Thursday, December 3, 2015

Things I love and hope to be

The past few weeks have been kind of... weird. Unpredictable. In fact, I can't even think of the right word to describe it, so I'm just going to go ahead and explain why.

When I make plans to do things or be at things or get lunch with somebody, I "write it in pen." "Let me pencil that in" is not in my vocabulary. I put all of my things into my phone, but I mean I literally say, "I'll be there" or I won't. "Maybe" isn't really an option for me. I hate that there's a "maybe" option on events on Facebook, and then I made an event yesterday and Facebook changed that word to "interested." Still not a fan.

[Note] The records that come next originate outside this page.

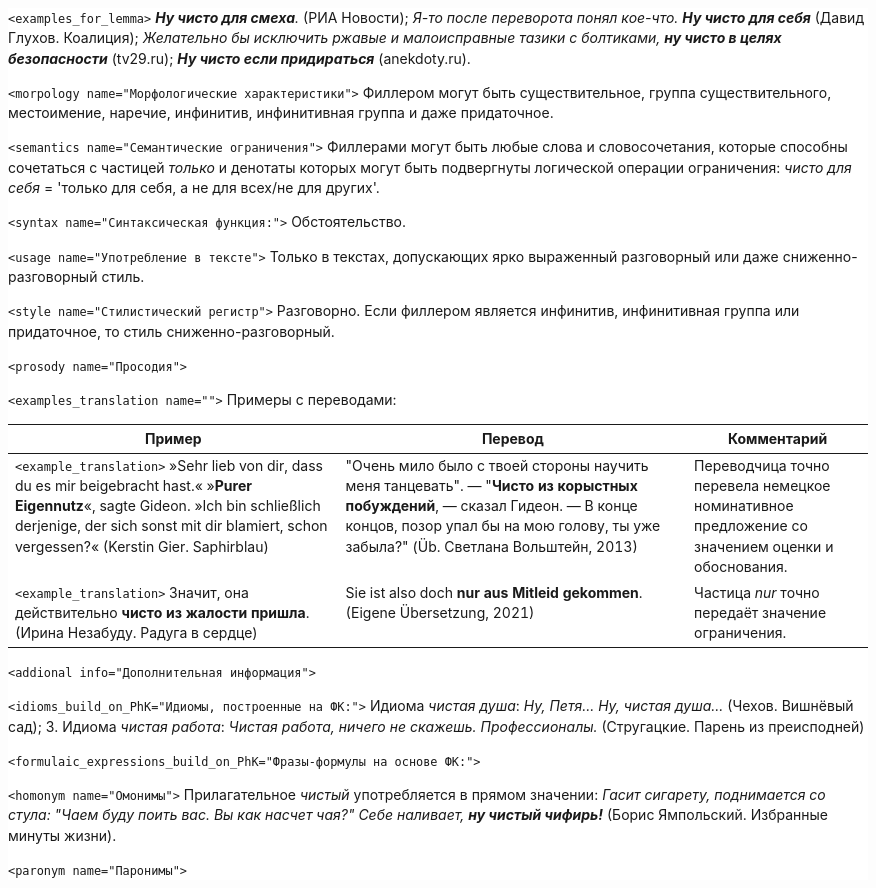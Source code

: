 `<examples_for_lemma>`  _**Ну чисто для смеха**._ (РИА Новости); _Я-то после переворота понял кое-что. **Ну чисто для себя**_ (Давид Глухов. Коалиция); _Желательно бы исключить ржавые и малоисправные тазики с болтиками, **ну чисто в целях безопасности**_ (tv29.ru); _**Ну чисто если придираться**_ (anekdoty.ru). 


`<morpology name="Морфологические характеристики">` Филлером могут быть существительное, группа существительного, местоимение, наречие, инфинитив, инфинитивная группа и даже придаточное.

`<semantics name="Семантические ограничения">` Филлерами могут быть любые слова и словосочетания, которые способны сочетаться с частицей _только_ и денотаты которых могут быть подвергнуты логической операции ограничения: _чисто для себя_ = 'только для себя, а не для всех/не для других'. 

`<syntax name="Синтаксическая функция:">` Обстоятельство.
  
`<usage name="Употребление в тексте">`  Только в текстах, допускающих ярко выраженный разговорный или даже сниженно-разговорный стиль.

`<style name="Стилистический регистр">` Разговорно. Если филлером является инфинитив, инфинитивная группа или придаточное, то стиль сниженно-разговорный.

`<prosody name="Просодия">`  

`<examples_translation name="">` Примеры с переводами: 

 Пример | Перевод | Комментарий
--- | --- | ---
`<example_translation>` »Sehr lieb von dir, dass du es mir beigebracht hast.« »**Purer Eigennutz**«, sagte Gideon. »Ich bin schließlich derjenige, der sich sonst mit dir blamiert, schon vergessen?« (Kerstin Gier. Saphirblau) | "Очень мило было с твоей стороны научить меня танцевать". — "**Чисто из корыстных побуждений**, — сказал Гидеон. — В конце концов, позор упал бы на мою голову, ты уже забыла?"  (Üb. Светлана Вольштейн, 2013) | Переводчица точно перевела немецкое номинативное предложение со значением оценки и обоснования.
`<example_translation>` Значит, она действительно **чисто из жалости пришла**. (Ирина Незабуду. Радуга в сердце) | Sie ist also doch **nur aus Mitleid gekommen**. (Eigene Übersetzung, 2021) | Частица _nur_ точно передаёт значение ограничения.
 
`<addional info="Дополнительная информация">`

`<idioms_build_on_PhK="Идиомы, построенные на ФК:">`  Идиома _чистая душа_: _Ну, Петя... Ну, чистая душа..._ (Чехов. Вишнёвый сад); 3. Идиома _чистая работа_: _Чистая работа, ничего не скажешь. Профессионалы._ (Стругацкие. Парень из преисподней) 

`<formulaic_expressions_build_on_PhK="Фразы-формулы на основе ФК:">`
 
`<homonym name="Омонимы">` Прилагательное _чистый_ употребляется в прямом значении: _Гасит сигарету, поднимается со стула: "Чаем буду поить вас. Вы как насчет чая?" Себе наливает, **ну чистый чифирь!**_ (Борис Ямпольский. Избранные минуты жизни).  

`<paronym name="Паронимы">`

I've slept in passed my alarm before and missed a few things and I HATE when I do that, so I'm not saying I've got it all together. 

This Friday we were supposed to have a worship night - we planned it a few months ago - but a lot of other things were going on and we didn't plan it, and so we cancelled it. But I'd asked off from work for it a few weeks ago, so I have Friday off. Also a few weeks ago, someone put on the church calendar that they wanted to have a family night at church for a life sized candy land game, and I wanted to do that! But it got moved too. Monday night a girl in our bible study suggested we have a girls' night this Friday, and now that is the plan! 

Saturday night of this week was supposed to be a worship night at the new church building, but we didn't get in the building in time, so it's moved to the next Saturday. But I work, so I don't know if I can get it switched or not. Thursday is always bible study, but the people's house we go to, they got lice so we had to cancel bible study (which pretty much never happens). I was supposed to get Waffle House with a friend after bible study tomorrow night, but she couldn't have made it anyways so we moved it to next Thursday instead. 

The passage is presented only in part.